Your assignment: Write out only the tail of the records, beginning at the line containing "对我这样偶尔写 CSS，很多细节记不清楚的人来说异常友好，案头必备。" and including the last line, exactly as written.
::::::::::
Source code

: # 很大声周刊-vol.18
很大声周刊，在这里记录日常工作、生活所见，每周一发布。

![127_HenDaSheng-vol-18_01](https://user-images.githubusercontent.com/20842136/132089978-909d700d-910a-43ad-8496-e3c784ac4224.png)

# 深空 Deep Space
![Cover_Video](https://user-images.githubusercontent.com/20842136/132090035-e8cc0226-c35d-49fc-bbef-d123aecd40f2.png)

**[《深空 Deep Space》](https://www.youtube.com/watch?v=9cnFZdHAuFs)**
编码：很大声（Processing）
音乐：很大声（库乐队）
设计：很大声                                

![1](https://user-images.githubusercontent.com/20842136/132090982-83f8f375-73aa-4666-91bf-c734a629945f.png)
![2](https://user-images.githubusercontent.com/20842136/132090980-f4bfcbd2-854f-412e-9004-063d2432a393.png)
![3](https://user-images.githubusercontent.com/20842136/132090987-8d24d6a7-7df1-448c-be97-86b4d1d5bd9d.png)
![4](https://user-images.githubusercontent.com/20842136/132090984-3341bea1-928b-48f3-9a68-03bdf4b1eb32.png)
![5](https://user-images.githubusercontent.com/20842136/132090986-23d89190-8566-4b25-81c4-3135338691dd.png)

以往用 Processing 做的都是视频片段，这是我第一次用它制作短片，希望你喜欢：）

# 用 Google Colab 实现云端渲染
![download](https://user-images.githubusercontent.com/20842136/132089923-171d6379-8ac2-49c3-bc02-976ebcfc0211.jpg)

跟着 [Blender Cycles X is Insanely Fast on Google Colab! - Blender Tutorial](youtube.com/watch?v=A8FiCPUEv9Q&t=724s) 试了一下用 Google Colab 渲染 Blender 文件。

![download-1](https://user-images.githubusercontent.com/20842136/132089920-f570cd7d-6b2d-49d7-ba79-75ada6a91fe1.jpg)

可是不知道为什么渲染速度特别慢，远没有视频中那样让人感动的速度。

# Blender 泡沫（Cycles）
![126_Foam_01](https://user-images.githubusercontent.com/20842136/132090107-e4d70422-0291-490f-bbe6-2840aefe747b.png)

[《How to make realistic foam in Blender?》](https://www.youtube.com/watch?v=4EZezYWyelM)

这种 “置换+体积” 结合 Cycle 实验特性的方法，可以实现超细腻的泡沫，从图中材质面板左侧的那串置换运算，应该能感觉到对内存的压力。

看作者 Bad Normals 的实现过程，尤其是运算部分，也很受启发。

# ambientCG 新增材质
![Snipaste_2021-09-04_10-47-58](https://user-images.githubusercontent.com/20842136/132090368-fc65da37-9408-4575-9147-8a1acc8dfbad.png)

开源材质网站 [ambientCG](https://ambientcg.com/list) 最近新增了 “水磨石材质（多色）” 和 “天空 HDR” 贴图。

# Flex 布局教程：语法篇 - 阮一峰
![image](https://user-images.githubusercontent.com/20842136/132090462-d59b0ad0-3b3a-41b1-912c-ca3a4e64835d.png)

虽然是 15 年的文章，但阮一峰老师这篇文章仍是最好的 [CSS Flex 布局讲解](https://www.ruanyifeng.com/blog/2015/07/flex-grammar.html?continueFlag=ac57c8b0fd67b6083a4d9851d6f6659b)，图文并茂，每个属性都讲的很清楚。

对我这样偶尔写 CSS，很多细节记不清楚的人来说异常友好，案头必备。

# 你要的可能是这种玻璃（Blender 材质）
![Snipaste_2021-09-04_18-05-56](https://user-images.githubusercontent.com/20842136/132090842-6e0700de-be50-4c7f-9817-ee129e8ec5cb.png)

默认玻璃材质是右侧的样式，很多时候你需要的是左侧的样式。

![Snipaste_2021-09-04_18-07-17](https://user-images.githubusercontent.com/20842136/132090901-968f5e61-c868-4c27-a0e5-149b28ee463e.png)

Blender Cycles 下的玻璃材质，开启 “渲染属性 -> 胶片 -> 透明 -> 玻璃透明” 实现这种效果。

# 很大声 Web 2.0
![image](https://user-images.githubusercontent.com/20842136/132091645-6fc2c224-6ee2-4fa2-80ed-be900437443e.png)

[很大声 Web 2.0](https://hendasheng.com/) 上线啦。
::::::::::
Task output:
对我这样偶尔写 CSS，很多细节记不清楚的人来说异常友好，案头必备。

# 你要的可能是这种玻璃（Blender 材质）
![Snipaste_2021-09-04_18-05-56](https://user-images.githubusercontent.com/20842136/132090842-6e0700de-be50-4c7f-9817-ee129e8ec5cb.png)

默认玻璃材质是右侧的样式，很多时候你需要的是左侧的样式。

![Snipaste_2021-09-04_18-07-17](https://user-images.githubusercontent.com/20842136/132090901-968f5e61-c868-4c27-a0e5-149b28ee463e.png)

Blender Cycles 下的玻璃材质，开启 “渲染属性 -> 胶片 -> 透明 -> 玻璃透明” 实现这种效果。

# 很大声 Web 2.0
![image](https://user-images.githubusercontent.com/20842136/132091645-6fc2c224-6ee2-4fa2-80ed-be900437443e.png)

[很大声 Web 2.0](https://hendasheng.com/) 上线啦。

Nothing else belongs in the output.